FYI... T12 AND Incandescent lamps are all going to cease being manufactured shortly, as stated earlier in the feed.


----------



## Stickshaker

You can overdrive a ballast with a 4 tube ballast running 2 tubes and they will run a loooong time while giving 1.7 times the light.


----------



## tscardwell

This is an incredibly old thread but I was googling searching for an answer to an issue of mine and came upon this. I work in an office building with at least 30 light fixtures if not more with each having 4 fluorescent bulbs. I waited awhile to change them and now there's like 20 burnt out. I bought 2 boxes of the t12's and started to change the ones that were out and it was SO hard to remove and even harder to put the new bulbs back in - the fit was SO tight. There was NO room to move the bulb diagonally and I was getting frustrated so a quick google search told me that t8's and t12's were identical besides the diameter. We had a fixture not working at all regardless of the bulb so maintenance came in and he jumped all over me about putting t8's in there, saying the ballast was made for t12's. I decided to research further, and it seems to be that the real difference is the t12 ballast is made for 40w bulbs, t8 made for 34w bulbs. t12 ballast will burn a t8 much much quicker. However, the ballasts in my fixtures say Electronic Ballast Basic 12, use 40w or 34w T12. SOOOO what's the difference between using a 40w t12, and a 34w t8???????


----------



## McClary’s Electrical

tscardwell said:


> This is an incredibly old thread but I was googling searching for an answer to an issue of mine and came upon this. I work in an office building with at least 30 light fixtures if not more with each having 4 fluorescent bulbs. I waited awhile to change them and now there's like 20 burnt out. I bought 2 boxes of the t12's and started to change the ones that were out and it was SO hard to remove and even harder to put the new bulbs back in - the fit was SO tight. There was NO room to move the bulb diagonally and I was getting frustrated so a quick google search told me that t8's and t12's were identical besides the diameter. We had a fixture not working at all regardless of the bulb so maintenance came in and he jumped all over me about putting t8's in there, saying the ballast was made for t12's. I decided to research further, and it seems to be that the real difference is the t12 ballast is made for 40w bulbs, t8 made for 34w bulbs. t12 ballast will burn a t8 much much quicker. However, the ballasts in my fixtures say Electronic Ballast Basic 12, use 40w or 34w T12. SOOOO what's the difference between using a 40w t12, and a 34w t8???????
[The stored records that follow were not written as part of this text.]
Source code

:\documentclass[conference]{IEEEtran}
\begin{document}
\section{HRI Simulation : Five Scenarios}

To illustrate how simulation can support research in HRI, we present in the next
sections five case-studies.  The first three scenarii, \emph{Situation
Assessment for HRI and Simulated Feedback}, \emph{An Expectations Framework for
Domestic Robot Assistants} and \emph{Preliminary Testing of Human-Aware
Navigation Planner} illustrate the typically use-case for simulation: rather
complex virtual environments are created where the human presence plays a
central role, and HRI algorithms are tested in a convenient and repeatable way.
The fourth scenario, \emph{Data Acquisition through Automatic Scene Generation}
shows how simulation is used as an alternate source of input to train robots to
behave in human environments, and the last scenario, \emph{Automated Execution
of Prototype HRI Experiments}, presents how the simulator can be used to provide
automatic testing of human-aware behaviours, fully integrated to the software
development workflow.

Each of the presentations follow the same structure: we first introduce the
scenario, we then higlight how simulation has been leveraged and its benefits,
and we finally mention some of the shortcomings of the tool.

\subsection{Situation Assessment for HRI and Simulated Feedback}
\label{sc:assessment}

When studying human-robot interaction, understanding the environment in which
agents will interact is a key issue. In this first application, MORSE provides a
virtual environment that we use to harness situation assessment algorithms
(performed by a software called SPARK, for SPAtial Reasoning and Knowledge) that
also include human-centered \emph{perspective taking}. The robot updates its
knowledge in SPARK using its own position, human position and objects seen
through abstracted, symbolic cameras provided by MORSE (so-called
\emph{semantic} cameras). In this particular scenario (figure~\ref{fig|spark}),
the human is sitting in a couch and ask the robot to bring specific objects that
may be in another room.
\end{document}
A T 12 ballast is un-shunted between the two post, a T 8 ballast is shunted between the two post. Even though the pin diameter is the same, and the pin distance is the same, they are most certainly under no circumstances inter changeable. Ever. Period. No doubts about it.


----------



## Almost Retired

I always cut the ballast loose, and rewire the fixture for self ballasted, 110V LED bulbs.  IF you get the correct LED bulb, then neither T8/T12, polarity, or which end matters. Yeah, i am working myself out of a job, but i dont like florescent fixtures anyway.


----------



## u2slow

Early T8 ballasts were magnetic rapid-start and tombstones were unshunted. (I had a whole site with these. ) Instant-start took over almost as soon they went electronic. Many of the retrofit electronic ballasts are T8 or T12 compatible. 

Read the ballast and install the correct lamps... or retrofit to ballast-bypass LED as you wish.


----------